# Bericht: mit dem Bike in Sardinien



## Fantasmina (12. Juli 2014)

Ich mach das mal wie Chrige und poste meinen Reisebericht als separaten Thread und ebenfalls in einigen Etappen. Dieses Jahr waren wir das erste Mal in Sardinien, Familienferien am Meer mit Spezialerlaubnis einige geführt Biketouren zu machen.


----------



## Fantasmina (12. Juli 2014)

*Erste Tour: Ulassai - Nuraghe Serbissi*

Startpunkt ist Ulassai, ein Bergdorf im Osten Sardiniens in der Nähe des Nationalparkes Gennargentu. Es geht sofort steil bergan, zum Glück noch auf Asphalt. Nach kurzer Zeit erreichen wir den kühlen Wald und es beginnen die Forststrassen.

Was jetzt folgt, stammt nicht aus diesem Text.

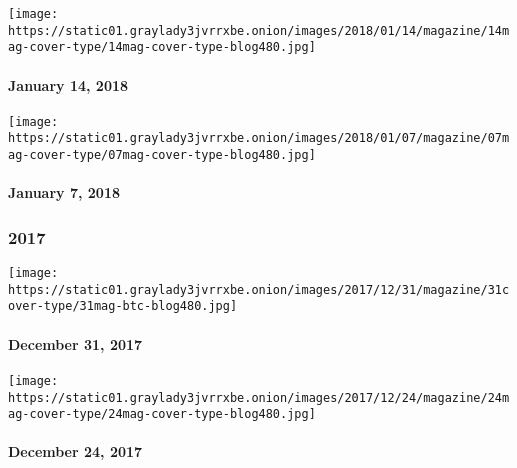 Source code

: \href{https://www.nytimes3xbfgragh.onion/issue/magazine/2018/01/19/11418-issue}{}

\texttt{[image: https://static01.graylady3jvrrxbe.onion/images/2018/01/14/magazine/14mag-cover-type/14mag-cover-type-blog480.jpg]}

\hypertarget{january-14-2018}{%
\paragraph{January 14, 2018}\label{january-14-2018}}

\href{https://www.nytimes3xbfgragh.onion/issue/magazine/2018/01/05/10718-issue}{}

\texttt{[image: https://static01.graylady3jvrrxbe.onion/images/2018/01/07/magazine/07mag-cover-type/07mag-cover-type-blog480.jpg]}

\hypertarget{january-7-2018}{%
\paragraph{January 7, 2018}\label{january-7-2018}}

\hypertarget{2017}{%
\subsubsection{2017}\label{2017}}

\href{https://www.nytimes3xbfgragh.onion/interactive/2017/12/28/magazine/the-lives-they-lived-2017.html}{}

\texttt{[image: https://static01.graylady3jvrrxbe.onion/images/2017/12/31/magazine/31cover-type/31mag-btc-blog480.jpg]}

\hypertarget{december-31-2017}{%
\paragraph{December 31, 2017}\label{december-31-2017}}

\href{https://www.nytimes3xbfgragh.onion/issue/magazine/2017/12/26/122417-issue}{}

\texttt{[image: https://static01.graylady3jvrrxbe.onion/images/2017/12/24/magazine/24mag-cover-type/24mag-cover-type-blog480.jpg]}

\hypertarget{december-24-2017}{%
\paragraph{December 24, 2017}\label{december-24-2017}}

\href{https://www.nytimes3xbfgragh.onion/interactive/2017/12/13/magazine/the-reckoning-women-and-power-in-the-workplace.html}{}

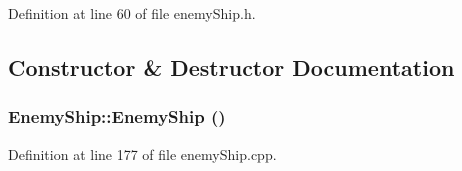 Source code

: Definition at line 60 of file enemyShip.h.

\subsection{Constructor \& Destructor Documentation}
\hypertarget{class_enemy_ship_a786aafea29d674b7b3453a2a24f1d11c}{
\subsubsection[{EnemyShip}]{\setlength{\rightskip}{0pt plus 5cm}EnemyShip::EnemyShip ()}}
\label{class_enemy_ship_a786aafea29d674b7b3453a2a24f1d11c}


Definition at line 177 of file enemyShip.cpp.


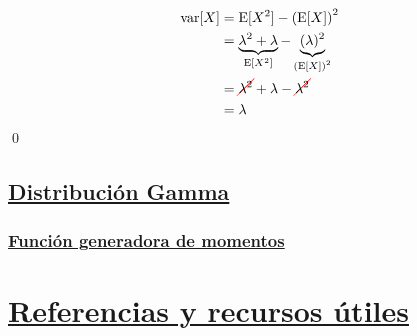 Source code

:\documentclass[8pt]{article}
\newcommand{\Cancel}[2][black]{{\color{#1}\cancel{\color{black}#2}}} %
\begin{document}
\begin{align*}
    \text{var}[X] &= \text{E}[X^2] - \left(\text{E}[X]\right)^2 \\
    &= \underbrace{\lambda^2 + \lambda}_{\text{E}[X^2]} - \underbrace{(\lambda)^2}_{\left(\text{E}[X]\right)^2} \\
    &= \Cancel[red]{\lambda^2} + \lambda - \Cancel[red]{\lambda^2 }\\
    &= \lambda
\end{align*}\qed

\subsection*{\hyperref[subsec:distribucion_gamma_tag]{Distribución Gamma}}
\label{subsec:distribucion_gamma}

\subsubsection*{\hyperref[subsec:funciongeneradora_gamma_tag]{Función generadora de momentos}}







\section*{\hyperref[paragraph:assets_tag]{Referencias y recursos útiles}}
\label{paragraph:assets}
\end{document}
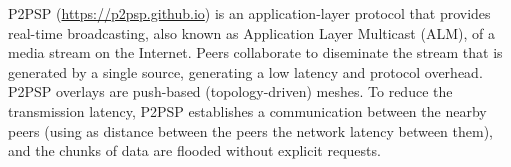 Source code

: P2PSP (\url{https://p2psp.github.io}) is an application-layer protocol
that provides real-time broadcasting, also known as Application Layer
Multicast (ALM), of a media stream on the Internet. Peers collaborate
to diseminate the stream that is generated by a single source,
generating a low latency and protocol overhead. P2PSP overlays are
push-based (topology-driven) meshes. To reduce the transmission
latency, P2PSP establishes a communication between the nearby peers
(using as distance between the peers the network latency between
them), and the chunks of data are flooded without explicit
requests.

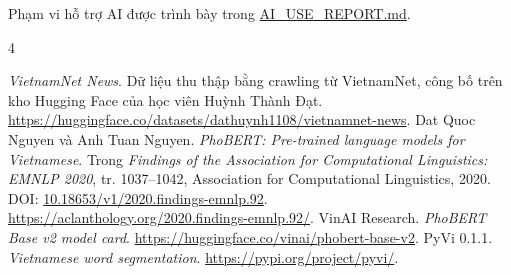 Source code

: Phạm vi hỗ trợ AI được trình bày trong \href{https://github.com/dathuynh1108/CO5177-PFDAV/blob/main/AI_USE_REPORT.md}{AI\_USE\_REPORT.md}.

\begin{thebibliography}{4}
 \emph{VietnamNet News}. Dữ liệu thu thập bằng crawling từ VietnamNet, công bố trên kho Hugging Face của học viên Huỳnh Thành Đạt. \url{https://huggingface.co/datasets/dathuynh1108/vietnamnet-news}.
 Dat Quoc Nguyen và Anh Tuan Nguyen. \emph{PhoBERT: Pre-trained language models for Vietnamese}. Trong \emph{Findings of the Association for Computational Linguistics: EMNLP 2020}, tr. 1037--1042, Association for Computational Linguistics, 2020. DOI: \href{https://doi.org/10.18653/v1/2020.findings-emnlp.92}{10.18653/v1/2020.findings-emnlp.92}. \url{https://aclanthology.org/2020.findings-emnlp.92/}.
 VinAI Research. \emph{PhoBERT Base v2 model card}. \url{https://huggingface.co/vinai/phobert-base-v2}.
 PyVi 0.1.1. \emph{Vietnamese word segmentation}. \url{https://pypi.org/project/pyvi/}.
\end{thebibliography}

Wir besichtigen den ersten von drei Nuraghe, befestigte Siedlungen, welche vor 3000 Jahren vom Volk der Nuragher gebaut wurden. Ein Nuraghe besteht immer aus einem Turm, welcher spitz zuläuft und umliegenden Gebäuden, in denen die Siedler wohnten und von denen nur die Grundmauern erhalten blieben, weil das "Dach" aus Ästen und Lehm gebaut wurde. Man kann auf die Türme steigen, zwischen Innen- und Aussenwand führt immer links eine steinerne Treppe hoch. Es gibt in Sardinien ca. 9000 Nuraghe, jeder in Sichtweite zum nächsten.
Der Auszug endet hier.